MySQL Index Creation Internals

indexinnodbMySQLmysql-5.6

Right now there are two ways to build an index of a table in MySQL:

  1. Create the table structure first, then import the data and add indexes later.
  2. Create the table structure with indexes and then import the data.

In the first process we will have contiguous data (all fields) pages and then we have index pages. So when we query using index, MySQL has to first load the index pages and find out the matching keys and have to look up those primary key on the data pages. For this it has to then again load the data pages to get the data. This is useful when we have larger index scans as we have all index loaded contiguously.

In the second way of index creation the filtered index page will most probably contain the data page near to it as they were created at the same time. So I guess look up will be faster for a small range scans.

Is my understanding correct?

UPDATE:

I should have mentioned that the "PRIMARY KEY is enabled" (an auto increment id column) in the first way of importing data. So internal rowid is not generated and lot of IO is saved as we are not going to add a PRIMARY KEY.

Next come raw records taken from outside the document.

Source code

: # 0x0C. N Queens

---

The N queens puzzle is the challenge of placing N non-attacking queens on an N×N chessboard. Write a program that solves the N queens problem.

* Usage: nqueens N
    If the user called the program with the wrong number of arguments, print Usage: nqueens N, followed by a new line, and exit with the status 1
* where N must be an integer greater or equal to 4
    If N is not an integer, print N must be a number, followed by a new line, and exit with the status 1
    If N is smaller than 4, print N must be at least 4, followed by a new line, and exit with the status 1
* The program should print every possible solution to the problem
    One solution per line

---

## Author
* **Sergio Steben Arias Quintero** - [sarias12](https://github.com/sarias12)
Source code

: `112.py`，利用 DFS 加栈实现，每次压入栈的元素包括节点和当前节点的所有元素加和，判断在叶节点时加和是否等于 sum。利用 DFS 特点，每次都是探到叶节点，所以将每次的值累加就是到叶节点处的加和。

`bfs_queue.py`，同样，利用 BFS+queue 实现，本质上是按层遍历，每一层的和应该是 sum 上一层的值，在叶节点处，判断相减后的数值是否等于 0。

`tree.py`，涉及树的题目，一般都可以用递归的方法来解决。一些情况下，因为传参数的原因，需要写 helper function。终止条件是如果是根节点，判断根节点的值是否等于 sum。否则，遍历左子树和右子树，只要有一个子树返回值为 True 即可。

As you noted there is fragmentation when we import data using the Second method.

Considering my requirements is for larger range scans (scanning ~100M rows) I guess I will go with the first way of importing data.

update on Jun 8 11:30

CREATE TABLE `table_dummy` (
  `id` bigint(20) NOT NULL AUTO_INCREMENT,
  `column1` bigint(20) DEFAULT NULL,
  `column2` bigint(20) DEFAULT NULL,
  `column3` bigint(20) DEFAULT NULL,
  `created_at` datetime DEFAULT NULL,
  `column4` tinyint(1) DEFAULT NULL,
  `column5` tinyint(4) DEFAULT NULL,
  `column6` bigint(20) DEFAULT NULL,
  `column6_created_at` datetime DEFAULT NULL,
  `column7` int(11) DEFAULT NULL,
  `column8` tinyint(1) DEFAULT NULL,
  PRIMARY KEY (`id`),
  UNIQUE KEY `twtaccount_id_2` (`column1`,`column2`),
  KEY `twtaccount_id` (`column1`,`created_at`,`column5`),
  KEY `twt_user_id` (`column3`,`created_at`,`column5`),
  KEY `original_status_id` (`column6`,`column3`,`followers_count`)
)

ENGINE is INNODB

this table has about 800M records and I took a dump and imported it in two ways.

Method 1: table was created with just the primary key and entire data was imported. Then I gave an alter statement to add the remaining indexes.

Method 2: The table was created with indexes and the dump was done. This took much larger time.

P.S The size of the resulting table through 'Method 1' was lesser by ~30GB when compared to size of table dumped through 'Method 2'. Method 1 took very less time than 'Method 2', almost twice the speed.

My primary concern is the performance of the table when I make a select scanning a wide range of index ('index only scan').

Best Answer

There are a few things I can clarify for you here:

  • Yes, it is a good practice to delay secondary index creation until after you import the data (starting from MySQL 5.5 - not before). Mysqlpump does this by default.

  • When you delay secondary index creation, internally MySQL will read, sort and then create the index (reducing fragmentation). For MySQL 5.7 there are additional optimizations here.

  • When you trickle load indexes, they may have more page splits and a lower page fill efficiency (fragmentation). This depends a little on the data, and if it is in order. You are not giving me many clues with column1, column2, but say for example column1 was a timestamp it would probably be in order.

  • Pages in an index are logically in order, not necessarily physically. This distinction may matter if you can not fit your working set for ranges in memory and are using spinning disks for backing storage. It's also a little hard to answer because with spinning disks you are probably using RAID with some stripe size, and the blocks at the filesystem level may also be non-contiguous.

  • Be aware also that the optimizer may not consider the range scan for large ranges over a tablescan (since prior to 5.7 the cost model assumed pages were not in memory). If you can rely on this being the case, you may want to FORCE INDEX and compare actual run times. (More info on new cost model.)